The NSABB is tasked with devising policies aimed at preventing the misuse of "dual use" biotechnologies and information. "We want to help prevent the life sciences from becoming the death sciences," declared biologist Ronald Atlas who is also Co-director of the Center for the Deterrence of Biowarfare and Bioterrorism at the University of Louisville in Kentucky.
Two problems with this. (OK, two out of many.) First, this is a genie already long out of the bottle. You can slow it down, but you can't stop it. Second? The chilling effects of scientific secrecy and governmental ludditism won't stop the bad guys, but it will keep the good guys from coming up with countermeasures.
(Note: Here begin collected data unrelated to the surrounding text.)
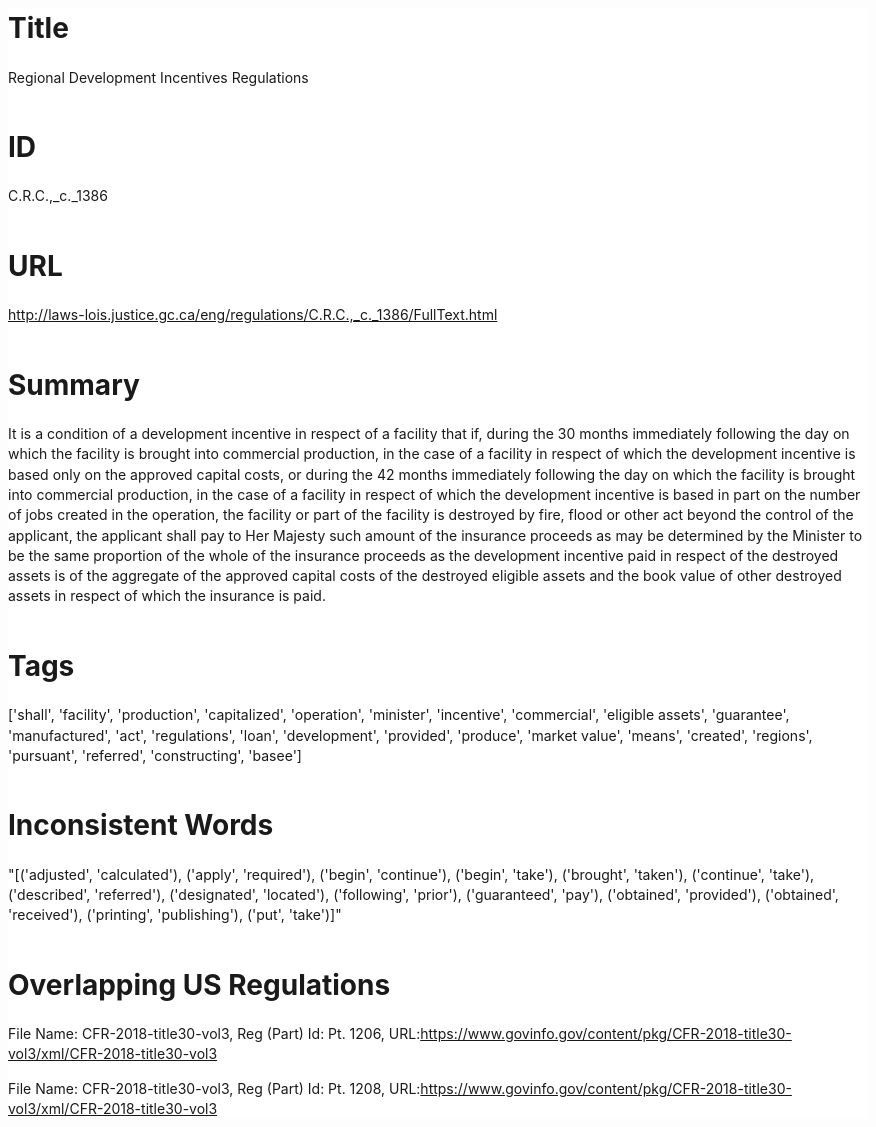 # Title
Regional Development Incentives Regulations


# ID
C.R.C.,_c._1386

# URL
http://laws-lois.justice.gc.ca/eng/regulations/C.R.C.,_c._1386/FullText.html


# Summary
It is a condition of a development incentive in respect of a facility that if, during the 30 months immediately following the day on which the facility is brought into commercial production, in the case of a facility in respect of which the development incentive is based only on the approved capital costs, or during the 42 months immediately following the day on which the facility is brought into commercial production, in the case of a facility in respect of which the development incentive is based in part on the number of jobs created in the operation, the facility or part of the facility is destroyed by fire, flood or other act beyond the control of the applicant, the applicant shall pay to Her Majesty such amount of the insurance proceeds as may be determined by the Minister to be the same proportion of the whole of the insurance proceeds as the development incentive paid in respect of the destroyed assets is of the aggregate of the approved capital costs of the destroyed eligible assets and the book value of other destroyed assets in respect of which the insurance is paid.


# Tags
['shall', 'facility', 'production', 'capitalized', 'operation', 'minister', 'incentive', 'commercial', 'eligible assets', 'guarantee', 'manufactured', 'act', 'regulations', 'loan', 'development', 'provided', 'produce', 'market value', 'means', 'created', 'regions', 'pursuant', 'referred', 'constructing', 'basee']


# Inconsistent Words
"[('adjusted', 'calculated'), ('apply', 'required'), ('begin', 'continue'), ('begin', 'take'), ('brought', 'taken'), ('continue', 'take'), ('described', 'referred'), ('designated', 'located'), ('following', 'prior'), ('guaranteed', 'pay'), ('obtained', 'provided'), ('obtained', 'received'), ('printing', 'publishing'), ('put', 'take')]"


# Overlapping US Regulations
File Name: CFR-2018-title30-vol3, Reg (Part) Id: Pt. 1206, URL:https://www.govinfo.gov/content/pkg/CFR-2018-title30-vol3/xml/CFR-2018-title30-vol3

File Name: CFR-2018-title30-vol3, Reg (Part) Id: Pt. 1208, URL:https://www.govinfo.gov/content/pkg/CFR-2018-title30-vol3/xml/CFR-2018-title30-vol3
We can expect bioterrorism within a decade. Count on it. Wouldn't you rather have scientists sharing the information needed to help protect against it?

Terror in London and the future of news

  • Jul. 7th, 2005 at 8:51 PM
Other than the fact my heart goes out to those who were injured or killed (and their families) I have little to say about today's events in London. I cannot imagine how they feel; but I do feel horror, concern and anger myself.
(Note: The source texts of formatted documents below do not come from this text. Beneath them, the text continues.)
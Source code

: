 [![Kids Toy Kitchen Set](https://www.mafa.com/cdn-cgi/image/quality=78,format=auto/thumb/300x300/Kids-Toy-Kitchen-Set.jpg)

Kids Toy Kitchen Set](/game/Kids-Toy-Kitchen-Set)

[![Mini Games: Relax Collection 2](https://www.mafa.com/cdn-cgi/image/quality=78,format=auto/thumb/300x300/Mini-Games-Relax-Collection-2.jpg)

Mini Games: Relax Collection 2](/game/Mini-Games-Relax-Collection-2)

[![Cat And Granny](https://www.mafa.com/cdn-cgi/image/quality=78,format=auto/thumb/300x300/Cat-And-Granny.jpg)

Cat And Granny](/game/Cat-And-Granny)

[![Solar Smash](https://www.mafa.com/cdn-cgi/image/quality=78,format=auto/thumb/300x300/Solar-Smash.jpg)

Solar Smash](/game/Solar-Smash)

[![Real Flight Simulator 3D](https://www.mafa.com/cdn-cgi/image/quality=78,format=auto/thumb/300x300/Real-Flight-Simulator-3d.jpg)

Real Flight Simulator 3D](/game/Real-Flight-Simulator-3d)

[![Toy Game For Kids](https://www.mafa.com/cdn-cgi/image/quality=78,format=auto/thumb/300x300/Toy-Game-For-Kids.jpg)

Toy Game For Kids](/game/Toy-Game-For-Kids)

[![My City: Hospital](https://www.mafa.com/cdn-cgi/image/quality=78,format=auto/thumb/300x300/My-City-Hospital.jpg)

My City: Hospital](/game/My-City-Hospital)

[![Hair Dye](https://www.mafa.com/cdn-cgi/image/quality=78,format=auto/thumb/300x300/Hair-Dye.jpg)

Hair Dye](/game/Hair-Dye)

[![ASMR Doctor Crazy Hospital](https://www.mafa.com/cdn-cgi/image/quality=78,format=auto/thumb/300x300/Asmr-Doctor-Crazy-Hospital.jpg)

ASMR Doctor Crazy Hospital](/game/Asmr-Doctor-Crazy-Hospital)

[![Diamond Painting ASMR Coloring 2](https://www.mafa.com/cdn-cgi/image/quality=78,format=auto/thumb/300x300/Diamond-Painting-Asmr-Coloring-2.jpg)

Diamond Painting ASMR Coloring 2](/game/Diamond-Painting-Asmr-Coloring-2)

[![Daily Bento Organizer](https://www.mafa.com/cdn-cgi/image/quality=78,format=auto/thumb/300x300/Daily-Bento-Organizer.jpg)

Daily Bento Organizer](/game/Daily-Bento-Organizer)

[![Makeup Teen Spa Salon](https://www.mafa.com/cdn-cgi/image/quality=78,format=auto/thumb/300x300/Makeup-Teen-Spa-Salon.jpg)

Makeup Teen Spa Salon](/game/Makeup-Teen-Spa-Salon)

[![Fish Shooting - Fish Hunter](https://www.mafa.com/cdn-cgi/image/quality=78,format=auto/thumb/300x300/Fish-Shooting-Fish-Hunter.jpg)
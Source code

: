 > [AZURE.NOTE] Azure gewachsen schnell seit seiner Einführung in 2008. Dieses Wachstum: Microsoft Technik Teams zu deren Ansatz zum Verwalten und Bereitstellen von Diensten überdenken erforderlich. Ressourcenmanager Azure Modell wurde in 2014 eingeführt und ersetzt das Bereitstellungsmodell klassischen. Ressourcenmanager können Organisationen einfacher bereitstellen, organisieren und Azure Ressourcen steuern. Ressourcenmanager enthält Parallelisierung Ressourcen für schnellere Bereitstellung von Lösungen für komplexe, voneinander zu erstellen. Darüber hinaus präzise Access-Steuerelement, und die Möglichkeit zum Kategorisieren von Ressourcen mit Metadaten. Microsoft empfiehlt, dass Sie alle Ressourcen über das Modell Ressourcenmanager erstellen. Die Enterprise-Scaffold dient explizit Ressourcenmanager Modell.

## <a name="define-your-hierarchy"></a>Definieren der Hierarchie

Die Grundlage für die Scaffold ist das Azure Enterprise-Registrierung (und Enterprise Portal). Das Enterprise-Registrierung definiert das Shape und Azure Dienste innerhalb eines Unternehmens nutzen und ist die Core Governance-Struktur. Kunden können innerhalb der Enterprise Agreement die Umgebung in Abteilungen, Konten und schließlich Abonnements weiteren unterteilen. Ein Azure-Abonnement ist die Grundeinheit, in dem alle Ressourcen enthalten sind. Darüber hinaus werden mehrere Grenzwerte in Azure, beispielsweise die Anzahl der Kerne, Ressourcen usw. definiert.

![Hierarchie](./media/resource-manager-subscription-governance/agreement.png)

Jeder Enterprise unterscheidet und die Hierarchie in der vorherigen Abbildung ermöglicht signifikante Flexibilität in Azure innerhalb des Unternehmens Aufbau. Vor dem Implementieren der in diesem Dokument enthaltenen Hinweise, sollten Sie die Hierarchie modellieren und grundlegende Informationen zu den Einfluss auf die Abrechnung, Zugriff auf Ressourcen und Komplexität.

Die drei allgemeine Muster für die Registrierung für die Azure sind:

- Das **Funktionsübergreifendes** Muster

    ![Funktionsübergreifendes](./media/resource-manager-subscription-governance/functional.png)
However (and to continue yesterday's posting theme) there are some interesting things to say about news gathering in the digital age! To begin with, it appears that Wikinews' and Wikipedia's coverage of the London terror attack are hands-down the most complete and timely you can find. They were definitely the firstest with the mostest. And best of all we can count on that one Wikipedia entry continuing to get better as time goes on and more is known. Does Big Media have anything like that?

Then there are the blogs. Hundreds of on-the-spot bloggers in London and thousands more elsewhere covered things more completely, and from more angles, than CNN and the AP can possibly manage. There are too many links to list here, but you can find some amazing round-ups here and here.
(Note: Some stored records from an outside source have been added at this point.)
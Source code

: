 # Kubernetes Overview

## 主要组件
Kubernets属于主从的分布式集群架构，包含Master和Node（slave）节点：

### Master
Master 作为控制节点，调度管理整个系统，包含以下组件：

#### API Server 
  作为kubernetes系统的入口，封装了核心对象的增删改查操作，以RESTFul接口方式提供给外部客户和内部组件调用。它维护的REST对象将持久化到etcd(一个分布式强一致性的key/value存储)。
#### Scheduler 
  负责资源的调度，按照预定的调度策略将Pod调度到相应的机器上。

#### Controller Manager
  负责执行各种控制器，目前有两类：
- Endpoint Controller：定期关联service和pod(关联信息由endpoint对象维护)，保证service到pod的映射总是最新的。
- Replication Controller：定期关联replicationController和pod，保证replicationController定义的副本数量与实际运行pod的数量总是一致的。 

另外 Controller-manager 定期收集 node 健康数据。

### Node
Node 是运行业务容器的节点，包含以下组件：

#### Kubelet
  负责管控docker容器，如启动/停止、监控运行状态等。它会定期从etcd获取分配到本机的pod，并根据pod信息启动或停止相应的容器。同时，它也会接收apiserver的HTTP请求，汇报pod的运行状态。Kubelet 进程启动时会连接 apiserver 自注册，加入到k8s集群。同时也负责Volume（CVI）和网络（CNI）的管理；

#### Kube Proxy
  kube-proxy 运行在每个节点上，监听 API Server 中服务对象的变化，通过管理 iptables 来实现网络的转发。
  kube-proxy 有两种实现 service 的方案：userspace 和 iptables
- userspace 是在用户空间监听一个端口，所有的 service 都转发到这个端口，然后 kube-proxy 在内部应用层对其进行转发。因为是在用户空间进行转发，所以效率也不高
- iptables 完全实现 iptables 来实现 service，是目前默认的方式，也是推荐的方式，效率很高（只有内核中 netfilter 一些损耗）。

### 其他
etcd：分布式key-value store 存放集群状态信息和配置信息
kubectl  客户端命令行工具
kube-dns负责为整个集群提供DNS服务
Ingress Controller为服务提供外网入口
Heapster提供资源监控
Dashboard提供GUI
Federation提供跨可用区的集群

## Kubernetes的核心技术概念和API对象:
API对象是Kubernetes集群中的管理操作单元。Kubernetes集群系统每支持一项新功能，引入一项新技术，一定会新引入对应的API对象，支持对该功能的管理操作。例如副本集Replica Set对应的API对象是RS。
And even people with nothing more than camera-equipped cell phones were getting better images than the press. Not better quality perhaps; but more immediate, more profound. The after-the-action photos now showing up on Flikr in the LondonExplosions group or even simply tagged with 'bomb' are pretty damn good as well. All in all I've got to say that todays citizen's media has performed rather well in the face of its first major catastrophe.

Even those who, like myself, are too far from the action to contribute directly can still bring something to the table. For one, I like Teresa Nielsen Hayden's 'Tips for an apocalypse'. She lists some damn good things to keep in mind should you ever find yourself dealing with a disaster of this magnitude.

This, friends, is the future of news gathering. You've seen it in action today and, I think you'll agree, it is as good as it gets.

(Note: Edited to add Wikinews and Flikr.)

Mission creeps

  • Jun. 1st, 2005 at 8:26 PM
I'm with Bruce Schneier on this one. Seriously. Why in the hell are Homeland Security Agents busting web sites for copyright infringement? In what way are bootleg copies of 'Revenge of the Sith' a terrorist threat?

In the meantime Bruce Sterling is reporting that Homeland Security is blowing it on the cyberwar front...

We need to shut these guys down. Stop the NID. Repudiate the Patriot Act. And basically get the government's nose out of our collective business. Because if we don't, we'll have no-one else to blame when the real gulags open for business.